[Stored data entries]
┌────────

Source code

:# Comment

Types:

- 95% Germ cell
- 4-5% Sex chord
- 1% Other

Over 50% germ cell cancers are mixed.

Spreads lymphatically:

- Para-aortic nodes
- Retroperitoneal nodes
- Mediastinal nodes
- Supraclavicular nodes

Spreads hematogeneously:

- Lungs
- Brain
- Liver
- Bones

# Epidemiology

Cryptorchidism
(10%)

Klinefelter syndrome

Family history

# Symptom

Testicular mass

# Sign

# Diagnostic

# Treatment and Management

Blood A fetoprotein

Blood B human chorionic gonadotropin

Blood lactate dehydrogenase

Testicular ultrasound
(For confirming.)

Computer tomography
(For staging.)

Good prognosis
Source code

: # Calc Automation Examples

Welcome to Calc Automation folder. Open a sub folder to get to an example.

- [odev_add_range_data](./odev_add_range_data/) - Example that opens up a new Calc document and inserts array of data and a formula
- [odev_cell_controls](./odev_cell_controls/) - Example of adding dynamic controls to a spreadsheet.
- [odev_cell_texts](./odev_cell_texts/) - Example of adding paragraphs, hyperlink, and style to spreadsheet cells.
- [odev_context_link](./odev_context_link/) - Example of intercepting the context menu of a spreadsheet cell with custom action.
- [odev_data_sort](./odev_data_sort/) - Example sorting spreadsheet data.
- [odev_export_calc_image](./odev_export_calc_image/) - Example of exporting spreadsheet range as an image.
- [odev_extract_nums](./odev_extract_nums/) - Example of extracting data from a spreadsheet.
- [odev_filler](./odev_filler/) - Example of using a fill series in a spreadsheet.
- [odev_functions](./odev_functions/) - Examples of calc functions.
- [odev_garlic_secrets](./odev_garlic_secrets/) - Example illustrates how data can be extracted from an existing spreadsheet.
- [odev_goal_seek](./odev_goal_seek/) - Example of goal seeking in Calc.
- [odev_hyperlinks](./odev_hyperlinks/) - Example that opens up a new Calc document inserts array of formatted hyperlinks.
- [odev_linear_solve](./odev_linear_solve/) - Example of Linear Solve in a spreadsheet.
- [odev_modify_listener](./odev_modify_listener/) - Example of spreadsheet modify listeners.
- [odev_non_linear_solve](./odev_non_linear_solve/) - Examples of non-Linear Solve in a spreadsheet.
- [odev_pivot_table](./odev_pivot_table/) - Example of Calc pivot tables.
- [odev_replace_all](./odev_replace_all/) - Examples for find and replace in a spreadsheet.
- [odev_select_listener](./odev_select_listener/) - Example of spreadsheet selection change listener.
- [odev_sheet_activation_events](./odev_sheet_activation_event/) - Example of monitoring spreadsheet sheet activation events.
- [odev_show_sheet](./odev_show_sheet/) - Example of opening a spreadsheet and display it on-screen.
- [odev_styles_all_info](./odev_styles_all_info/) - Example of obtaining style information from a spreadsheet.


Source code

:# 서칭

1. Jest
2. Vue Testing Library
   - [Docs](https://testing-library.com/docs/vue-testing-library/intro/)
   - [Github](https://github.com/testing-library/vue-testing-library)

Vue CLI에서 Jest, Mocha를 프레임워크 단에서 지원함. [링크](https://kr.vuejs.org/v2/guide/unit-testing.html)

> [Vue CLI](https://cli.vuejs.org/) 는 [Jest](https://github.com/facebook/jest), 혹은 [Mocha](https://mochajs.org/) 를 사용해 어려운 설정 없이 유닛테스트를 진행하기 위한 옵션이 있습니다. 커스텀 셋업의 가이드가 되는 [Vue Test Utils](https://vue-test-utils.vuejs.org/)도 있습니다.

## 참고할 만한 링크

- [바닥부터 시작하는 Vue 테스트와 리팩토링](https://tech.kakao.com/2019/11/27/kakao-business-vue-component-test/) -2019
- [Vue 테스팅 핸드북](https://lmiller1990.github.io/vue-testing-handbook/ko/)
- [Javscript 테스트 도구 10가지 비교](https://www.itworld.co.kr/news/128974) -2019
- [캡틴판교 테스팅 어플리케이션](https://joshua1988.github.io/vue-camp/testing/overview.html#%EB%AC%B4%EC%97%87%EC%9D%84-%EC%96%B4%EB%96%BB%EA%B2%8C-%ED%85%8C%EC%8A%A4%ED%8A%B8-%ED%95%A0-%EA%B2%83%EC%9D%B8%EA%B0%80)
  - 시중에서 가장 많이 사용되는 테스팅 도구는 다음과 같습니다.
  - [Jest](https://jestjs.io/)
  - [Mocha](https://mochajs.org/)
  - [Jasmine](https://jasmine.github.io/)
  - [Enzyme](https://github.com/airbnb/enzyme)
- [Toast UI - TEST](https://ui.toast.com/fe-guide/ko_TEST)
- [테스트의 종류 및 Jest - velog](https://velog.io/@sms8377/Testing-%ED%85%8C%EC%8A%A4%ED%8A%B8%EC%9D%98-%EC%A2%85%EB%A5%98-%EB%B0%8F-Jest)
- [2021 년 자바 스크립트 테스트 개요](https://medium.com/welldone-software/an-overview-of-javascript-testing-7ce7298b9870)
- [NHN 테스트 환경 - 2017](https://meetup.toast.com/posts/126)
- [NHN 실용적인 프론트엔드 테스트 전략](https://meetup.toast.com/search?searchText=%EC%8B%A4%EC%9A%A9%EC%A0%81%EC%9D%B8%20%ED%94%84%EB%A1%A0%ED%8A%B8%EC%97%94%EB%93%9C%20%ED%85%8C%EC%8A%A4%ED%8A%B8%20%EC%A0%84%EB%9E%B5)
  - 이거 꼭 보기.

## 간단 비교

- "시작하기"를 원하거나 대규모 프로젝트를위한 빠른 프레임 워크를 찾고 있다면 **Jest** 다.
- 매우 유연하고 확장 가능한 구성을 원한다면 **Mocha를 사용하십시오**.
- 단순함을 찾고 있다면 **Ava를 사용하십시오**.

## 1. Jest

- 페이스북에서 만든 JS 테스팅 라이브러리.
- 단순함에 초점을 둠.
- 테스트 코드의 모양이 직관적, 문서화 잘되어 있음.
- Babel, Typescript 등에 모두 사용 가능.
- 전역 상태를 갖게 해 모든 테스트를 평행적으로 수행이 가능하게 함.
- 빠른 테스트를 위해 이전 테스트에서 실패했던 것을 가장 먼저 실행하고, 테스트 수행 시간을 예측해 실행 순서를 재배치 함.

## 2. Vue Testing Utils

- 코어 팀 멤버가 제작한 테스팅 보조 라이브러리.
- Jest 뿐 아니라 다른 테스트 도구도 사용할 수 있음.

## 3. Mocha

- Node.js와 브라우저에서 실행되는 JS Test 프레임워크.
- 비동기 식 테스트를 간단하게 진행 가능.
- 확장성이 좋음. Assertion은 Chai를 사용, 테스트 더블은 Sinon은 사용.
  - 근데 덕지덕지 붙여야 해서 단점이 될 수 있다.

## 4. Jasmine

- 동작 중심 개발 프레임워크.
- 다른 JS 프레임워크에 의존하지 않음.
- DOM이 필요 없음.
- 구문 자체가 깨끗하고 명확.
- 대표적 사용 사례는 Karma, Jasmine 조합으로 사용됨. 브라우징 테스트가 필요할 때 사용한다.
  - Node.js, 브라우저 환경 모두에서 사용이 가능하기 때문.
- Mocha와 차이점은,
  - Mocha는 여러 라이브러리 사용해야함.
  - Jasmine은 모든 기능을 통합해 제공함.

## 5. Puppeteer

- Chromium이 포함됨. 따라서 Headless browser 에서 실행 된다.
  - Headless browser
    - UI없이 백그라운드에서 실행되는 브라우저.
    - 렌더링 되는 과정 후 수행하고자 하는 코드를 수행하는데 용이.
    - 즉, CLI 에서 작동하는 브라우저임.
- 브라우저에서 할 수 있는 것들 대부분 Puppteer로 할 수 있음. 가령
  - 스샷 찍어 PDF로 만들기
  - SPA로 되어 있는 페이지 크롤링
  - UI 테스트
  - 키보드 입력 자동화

└────────

### PROBLEM DETAILS:
Print all of the records, leaving each one exactly as it appears above.

### EXERCISE SOLUTION:
Source code

:# Comment

Types:

- 95% Germ cell
- 4-5% Sex chord
- 1% Other

Over 50% germ cell cancers are mixed.

Spreads lymphatically:

- Para-aortic nodes
- Retroperitoneal nodes
- Mediastinal nodes
- Supraclavicular nodes

Spreads hematogeneously:

- Lungs
- Brain
- Liver
- Bones

# Epidemiology

Cryptorchidism
(10%)

Klinefelter syndrome

Family history

# Symptom

Testicular mass

# Sign

# Diagnostic

# Treatment and Management

Blood A fetoprotein

Blood B human chorionic gonadotropin

Blood lactate dehydrogenase

Testicular ultrasound
(For confirming.)

Computer tomography
(For staging.)

Good prognosis
Source code

: # Calc Automation Examples

Welcome to Calc Automation folder. Open a sub folder to get to an example.

- [odev_add_range_data](./odev_add_range_data/) - Example that opens up a new Calc document and inserts array of data and a formula
- [odev_cell_controls](./odev_cell_controls/) - Example of adding dynamic controls to a spreadsheet.
- [odev_cell_texts](./odev_cell_texts/) - Example of adding paragraphs, hyperlink, and style to spreadsheet cells.
- [odev_context_link](./odev_context_link/) - Example of intercepting the context menu of a spreadsheet cell with custom action.
- [odev_data_sort](./odev_data_sort/) - Example sorting spreadsheet data.
- [odev_export_calc_image](./odev_export_calc_image/) - Example of exporting spreadsheet range as an image.
- [odev_extract_nums](./odev_extract_nums/) - Example of extracting data from a spreadsheet.
- [odev_filler](./odev_filler/) - Example of using a fill series in a spreadsheet.
- [odev_functions](./odev_functions/) - Examples of calc functions.
- [odev_garlic_secrets](./odev_garlic_secrets/) - Example illustrates how data can be extracted from an existing spreadsheet.
- [odev_goal_seek](./odev_goal_seek/) - Example of goal seeking in Calc.
- [odev_hyperlinks](./odev_hyperlinks/) - Example that opens up a new Calc document inserts array of formatted hyperlinks.
- [odev_linear_solve](./odev_linear_solve/) - Example of Linear Solve in a spreadsheet.
- [odev_modify_listener](./odev_modify_listener/) - Example of spreadsheet modify listeners.
- [odev_non_linear_solve](./odev_non_linear_solve/) - Examples of non-Linear Solve in a spreadsheet.
- [odev_pivot_table](./odev_pivot_table/) - Example of Calc pivot tables.
- [odev_replace_all](./odev_replace_all/) - Examples for find and replace in a spreadsheet.
- [odev_select_listener](./odev_select_listener/) - Example of spreadsheet selection change listener.
- [odev_sheet_activation_events](./odev_sheet_activation_event/) - Example of monitoring spreadsheet sheet activation events.
- [odev_show_sheet](./odev_show_sheet/) - Example of opening a spreadsheet and display it on-screen.
- [odev_styles_all_info](./odev_styles_all_info/) - Example of obtaining style information from a spreadsheet.


Source code

:# 서칭

1. Jest
2. Vue Testing Library
   - [Docs](https://testing-library.com/docs/vue-testing-library/intro/)
   - [Github](https://github.com/testing-library/vue-testing-library)

Vue CLI에서 Jest, Mocha를 프레임워크 단에서 지원함. [링크](https://kr.vuejs.org/v2/guide/unit-testing.html)

> [Vue CLI](https://cli.vuejs.org/) 는 [Jest](https://github.com/facebook/jest), 혹은 [Mocha](https://mochajs.org/) 를 사용해 어려운 설정 없이 유닛테스트를 진행하기 위한 옵션이 있습니다. 커스텀 셋업의 가이드가 되는 [Vue Test Utils](https://vue-test-utils.vuejs.org/)도 있습니다.

## 참고할 만한 링크

- [바닥부터 시작하는 Vue 테스트와 리팩토링](https://tech.kakao.com/2019/11/27/kakao-business-vue-component-test/) -2019
- [Vue 테스팅 핸드북](https://lmiller1990.github.io/vue-testing-handbook/ko/)
- [Javscript 테스트 도구 10가지 비교](https://www.itworld.co.kr/news/128974) -2019
- [캡틴판교 테스팅 어플리케이션](https://joshua1988.github.io/vue-camp/testing/overview.html#%EB%AC%B4%EC%97%87%EC%9D%84-%EC%96%B4%EB%96%BB%EA%B2%8C-%ED%85%8C%EC%8A%A4%ED%8A%B8-%ED%95%A0-%EA%B2%83%EC%9D%B8%EA%B0%80)
  - 시중에서 가장 많이 사용되는 테스팅 도구는 다음과 같습니다.
  - [Jest](https://jestjs.io/)
  - [Mocha](https://mochajs.org/)
  - [Jasmine](https://jasmine.github.io/)
  - [Enzyme](https://github.com/airbnb/enzyme)
- [Toast UI - TEST](https://ui.toast.com/fe-guide/ko_TEST)
- [테스트의 종류 및 Jest - velog](https://velog.io/@sms8377/Testing-%ED%85%8C%EC%8A%A4%ED%8A%B8%EC%9D%98-%EC%A2%85%EB%A5%98-%EB%B0%8F-Jest)
- [2021 년 자바 스크립트 테스트 개요](https://medium.com/welldone-software/an-overview-of-javascript-testing-7ce7298b9870)
- [NHN 테스트 환경 - 2017](https://meetup.toast.com/posts/126)
- [NHN 실용적인 프론트엔드 테스트 전략](https://meetup.toast.com/search?searchText=%EC%8B%A4%EC%9A%A9%EC%A0%81%EC%9D%B8%20%ED%94%84%EB%A1%A0%ED%8A%B8%EC%97%94%EB%93%9C%20%ED%85%8C%EC%8A%A4%ED%8A%B8%20%EC%A0%84%EB%9E%B5)
  - 이거 꼭 보기.

## 간단 비교

- "시작하기"를 원하거나 대규모 프로젝트를위한 빠른 프레임 워크를 찾고 있다면 **Jest** 다.
- 매우 유연하고 확장 가능한 구성을 원한다면 **Mocha를 사용하십시오**.
- 단순함을 찾고 있다면 **Ava를 사용하십시오**.

## 1. Jest

- 페이스북에서 만든 JS 테스팅 라이브러리.
- 단순함에 초점을 둠.
- 테스트 코드의 모양이 직관적, 문서화 잘되어 있음.
- Babel, Typescript 등에 모두 사용 가능.
- 전역 상태를 갖게 해 모든 테스트를 평행적으로 수행이 가능하게 함.
- 빠른 테스트를 위해 이전 테스트에서 실패했던 것을 가장 먼저 실행하고, 테스트 수행 시간을 예측해 실행 순서를 재배치 함.

## 2. Vue Testing Utils

- 코어 팀 멤버가 제작한 테스팅 보조 라이브러리.
- Jest 뿐 아니라 다른 테스트 도구도 사용할 수 있음.

## 3. Mocha

- Node.js와 브라우저에서 실행되는 JS Test 프레임워크.
- 비동기 식 테스트를 간단하게 진행 가능.
- 확장성이 좋음. Assertion은 Chai를 사용, 테스트 더블은 Sinon은 사용.
  - 근데 덕지덕지 붙여야 해서 단점이 될 수 있다.

## 4. Jasmine

- 동작 중심 개발 프레임워크.
- 다른 JS 프레임워크에 의존하지 않음.
- DOM이 필요 없음.
- 구문 자체가 깨끗하고 명확.
- 대표적 사용 사례는 Karma, Jasmine 조합으로 사용됨. 브라우징 테스트가 필요할 때 사용한다.
  - Node.js, 브라우저 환경 모두에서 사용이 가능하기 때문.
- Mocha와 차이점은,
  - Mocha는 여러 라이브러리 사용해야함.
  - Jasmine은 모든 기능을 통합해 제공함.

## 5. Puppeteer

- Chromium이 포함됨. 따라서 Headless browser 에서 실행 된다.
  - Headless browser
    - UI없이 백그라운드에서 실행되는 브라우저.
    - 렌더링 되는 과정 후 수행하고자 하는 코드를 수행하는데 용이.
    - 즉, CLI 에서 작동하는 브라우저임.
- 브라우저에서 할 수 있는 것들 대부분 Puppteer로 할 수 있음. 가령
  - 스샷 찍어 PDF로 만들기
  - SPA로 되어 있는 페이지 크롤링
  - UI 테스트
  - 키보드 입력 자동화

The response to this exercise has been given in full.